[477] Kanzler. Unter den merowingischen Königen war es der aus römischen Verhältnissen stammende referendarius, der die Urkunden des Königs ausfertigte und unterschrieb, zu welchem Behuf ihm der königliche Siegelring übergeben war. Es ist unter den weltlichen Hofämtern eines der einflussreichsten, da es dem Inhaber Sitz und Stimme im königlichen Rat und Gericht erteilte. Es gab ihrer wie der übrigen Hofämter mehrere zugleich, die Königin hatte einen besonderen[477] für sich. Seit Pipin und Karl dem Grossen heisst der Beamte, dem die Ausfertigung und Besiegelung von Urkunden zukommt, regelmässig Kanzler oder Notar; es giebt ihrer auch jetzt noch mehrere, die zum Teil zu Botschaften verwendet werden. Erst unter Ludwig dem Frommen tritt unter ihnen als erster ein oberster Notar oder Erznotar, protonotarius, summus notarius des kaiserlichen Palastes auf, der unter Ludwigs Söhnen summus cancellarius, oberster Kanzler heisst. Fast immer war es jetzt ein Geistlicher, ein Abt eines Klosters oder sonst ein Mitglied der königlichen Kapelle (siehe diesen Artikel), die jetzt überhaupt in nahe Beziehung zur Kanzlei gebracht wurde. Doch erhält die letztere erst allmählich eine bestimmtere Ordnung, und die Ausdrücke Notar, Erzkaplan und Erzkanzler wechseln noch längere Zeit. Erst seit Lothar gab es regelmässig nur einen Kanzler, der meist nur die Urkunden unterschrieb; verfasst und geschrieben wurden sie von untergeordneten Kanzleibeamten. Mit der Kanzlei waren oft andere geistliche Stellen verbunden, namentlich die Propstei des Marienstiftes zu Aachen.
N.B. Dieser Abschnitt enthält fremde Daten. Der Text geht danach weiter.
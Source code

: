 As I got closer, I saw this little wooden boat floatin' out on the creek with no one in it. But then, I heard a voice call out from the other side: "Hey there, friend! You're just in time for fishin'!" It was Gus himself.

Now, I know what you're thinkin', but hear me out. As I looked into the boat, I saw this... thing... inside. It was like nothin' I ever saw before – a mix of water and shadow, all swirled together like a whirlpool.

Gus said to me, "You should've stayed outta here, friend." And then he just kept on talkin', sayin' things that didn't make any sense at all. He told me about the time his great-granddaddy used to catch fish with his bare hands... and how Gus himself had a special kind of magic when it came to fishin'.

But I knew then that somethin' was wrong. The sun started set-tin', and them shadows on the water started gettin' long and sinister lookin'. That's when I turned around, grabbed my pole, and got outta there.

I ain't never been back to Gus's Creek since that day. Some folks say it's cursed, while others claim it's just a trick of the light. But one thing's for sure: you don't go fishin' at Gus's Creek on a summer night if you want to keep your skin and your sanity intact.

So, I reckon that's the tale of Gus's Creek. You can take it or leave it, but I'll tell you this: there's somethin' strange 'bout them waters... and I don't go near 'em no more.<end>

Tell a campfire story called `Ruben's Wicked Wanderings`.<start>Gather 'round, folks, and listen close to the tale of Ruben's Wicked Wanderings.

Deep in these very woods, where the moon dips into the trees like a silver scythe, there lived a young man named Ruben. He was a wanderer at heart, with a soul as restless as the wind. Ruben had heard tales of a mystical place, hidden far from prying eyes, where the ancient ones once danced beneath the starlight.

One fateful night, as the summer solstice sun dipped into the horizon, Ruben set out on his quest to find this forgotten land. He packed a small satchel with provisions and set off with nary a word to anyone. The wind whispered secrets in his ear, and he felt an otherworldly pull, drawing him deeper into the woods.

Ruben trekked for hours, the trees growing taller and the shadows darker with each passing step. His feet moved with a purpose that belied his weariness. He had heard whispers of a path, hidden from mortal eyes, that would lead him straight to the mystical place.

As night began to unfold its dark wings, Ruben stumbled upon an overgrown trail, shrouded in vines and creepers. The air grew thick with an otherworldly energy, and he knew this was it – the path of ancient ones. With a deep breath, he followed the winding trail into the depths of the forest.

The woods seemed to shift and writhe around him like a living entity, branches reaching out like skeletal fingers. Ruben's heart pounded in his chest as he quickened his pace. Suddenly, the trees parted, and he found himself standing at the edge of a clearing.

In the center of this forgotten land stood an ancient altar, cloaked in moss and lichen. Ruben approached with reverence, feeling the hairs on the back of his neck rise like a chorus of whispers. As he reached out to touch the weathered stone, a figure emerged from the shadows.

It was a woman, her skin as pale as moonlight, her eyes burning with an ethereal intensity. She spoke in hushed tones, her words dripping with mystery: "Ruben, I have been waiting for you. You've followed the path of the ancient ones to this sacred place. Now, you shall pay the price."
Oft verwaltete ein Bischof das Kanzleramt, das überhaupt eine Staffel zu den höchsten Ehren des Reiches war; denn es hatte durch die Männer, die ihm vorstanden, und den Einfluss, den diese übten, eine viel wichtigere Bedeutung erlangt, als die formelle Leitung der Kanzlei mit sich gebracht hätte. Die Kanzler waren die regelmässigen Begleiter des Königs auf seinen Zügen und wurden durch das Vertrauen desselben zu allen bedeutenden Angelegenheiten beigezogen.
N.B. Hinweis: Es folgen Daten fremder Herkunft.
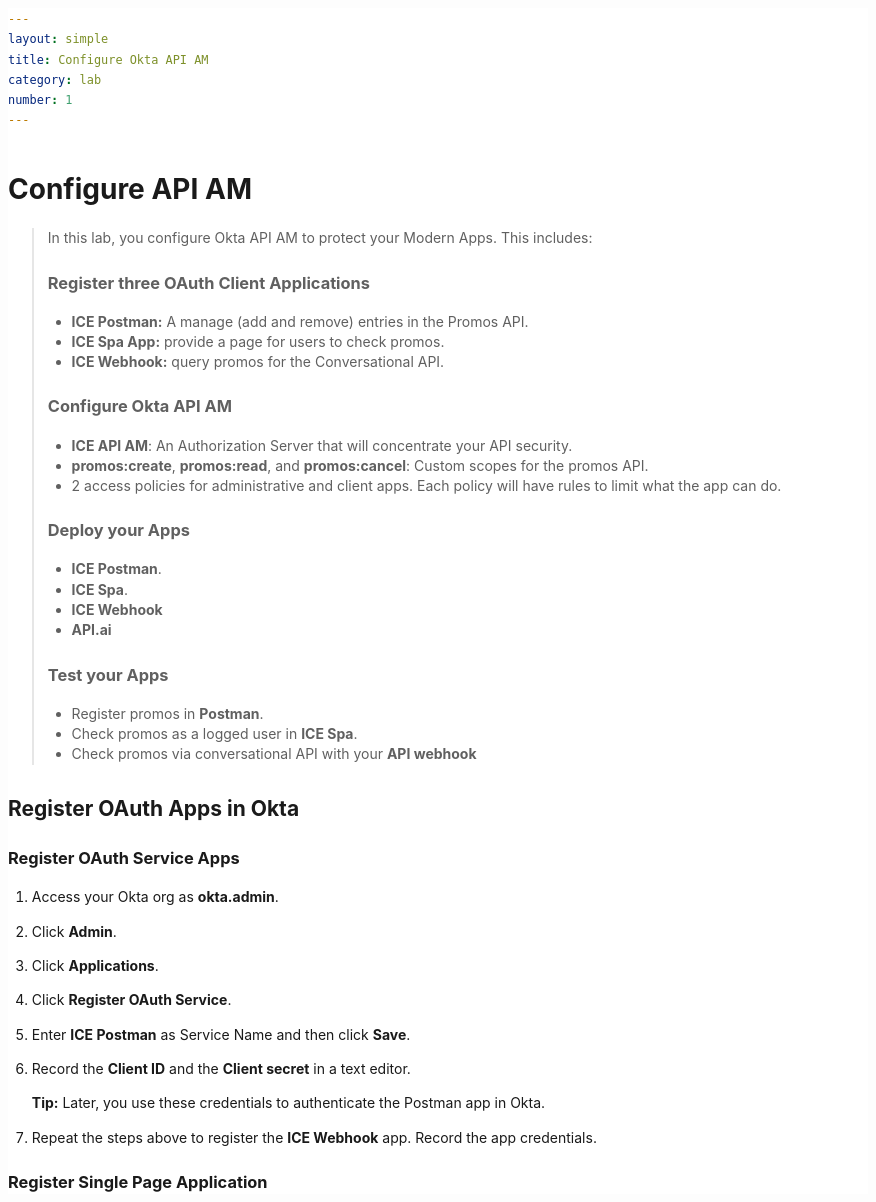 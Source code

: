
 ```yaml
---
layout: simple
title: Configure Okta API AM
category: lab
number: 1
---
```


# Configure API AM

> In this lab, you configure Okta API AM to protect your Modern Apps.
> This includes:
> ### Register three OAuth Client Applications
> - **ICE Postman:** A manage (add and remove) entries in the Promos API.
> - **ICE Spa App:** provide a page for users to check promos.
> - **ICE Webhook:** query promos for the Conversational API.
>
> ### Configure Okta API AM
> - **ICE API AM**: An Authorization Server that will concentrate your API security.
> - **promos:create**, **promos:read**, and **promos:cancel**: Custom scopes for the promos API.
> - 2 access policies for administrative and client apps. Each policy will have rules to limit what the app can do.
>
> ### Deploy your Apps
> - **ICE Postman**.
> - **ICE Spa**.
> - **ICE Webhook**
> - **API.ai**
>
> ### Test your Apps
> - Register promos in **Postman**.
> - Check promos as a logged user in **ICE Spa**.
> - Check promos via conversational API with your **API webhook**

## Register OAuth Apps in Okta

### Register OAuth Service Apps

1. Access your Okta org as **okta.admin**.
2. Click **Admin**.
3. Click **Applications**.
4. Click **Register OAuth Service**.
5. Enter **ICE Postman** as Service Name and then click **Save**.
6. Record the **Client ID** and the **Client secret** in a text editor.

    **Tip:** Later, you use these credentials to authenticate the Postman app in Okta.
7. Repeat the steps above to register the **ICE Webhook** app. Record the app credentials.

### Register Single Page Application
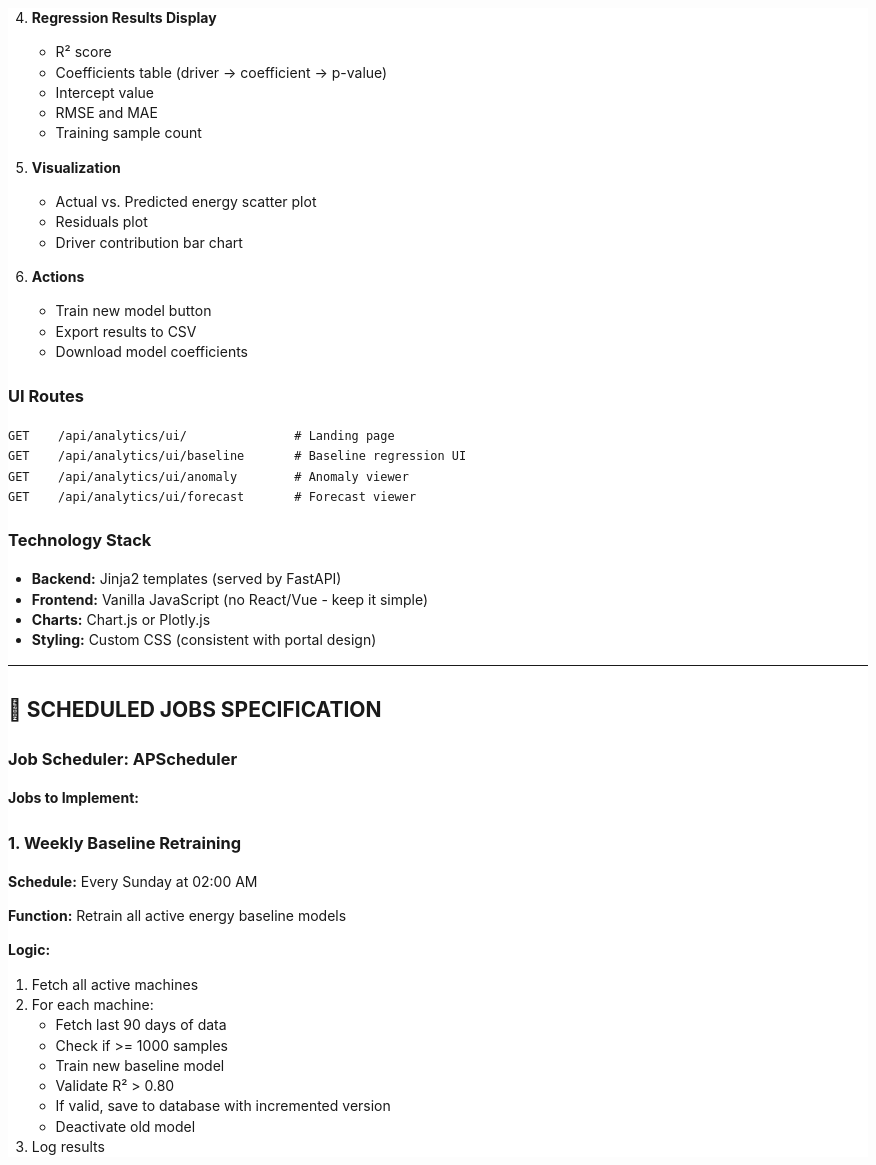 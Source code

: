 4. **Regression Results Display**
   - R² score
   - Coefficients table (driver → coefficient → p-value)
   - Intercept value
   - RMSE and MAE
   - Training sample count

5. **Visualization**
   - Actual vs. Predicted energy scatter plot
   - Residuals plot
   - Driver contribution bar chart

6. **Actions**
   - Train new model button
   - Export results to CSV
   - Download model coefficients

### UI Routes

```
GET    /api/analytics/ui/               # Landing page
GET    /api/analytics/ui/baseline       # Baseline regression UI
GET    /api/analytics/ui/anomaly        # Anomaly viewer
GET    /api/analytics/ui/forecast       # Forecast viewer
```

### Technology Stack

- **Backend:** Jinja2 templates (served by FastAPI)
- **Frontend:** Vanilla JavaScript (no React/Vue - keep it simple)
- **Charts:** Chart.js or Plotly.js
- **Styling:** Custom CSS (consistent with portal design)

---

## 🔄 SCHEDULED JOBS SPECIFICATION

### Job Scheduler: APScheduler

**Jobs to Implement:**

### 1. Weekly Baseline Retraining

**Schedule:** Every Sunday at 02:00 AM

**Function:** Retrain all active energy baseline models

**Logic:**
1. Fetch all active machines
2. For each machine:
   - Fetch last 90 days of data
   - Check if >= 1000 samples
   - Train new baseline model
   - Validate R² > 0.80
   - If valid, save to database with incremented version
   - Deactivate old model
3. Log results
Jede Urkunde des Königs war an bestimmte Formen gebunden und bedurfte der Beglaubigung durch den Kanzler, wie der Besiegelung, die von ihm abhing und um derenwillen er das Siegel bewahrte.
Übrigens bestand neben demeigentlichen Kanzleramt das des Erzkanzlers und Erzkapellans fort und zwar meist in den Händen der Erzbischöfe von Mainz, Trier und Köln; für Italien und Burgund gab es eigene Kanzler; später blieb die Erzkanzlerwürde in Germanien an den erzbischöflichen Stuhl in Mainz geknüpft, der dann den eigentlichen Kanzler als seinen Vizekanzler ernannte, jedoch die Vorbereitung und Leitung der Reichsgeschäfte und Reichsverhandlungen in eigener Hand behielt. Waitz, Verf.-Gesch.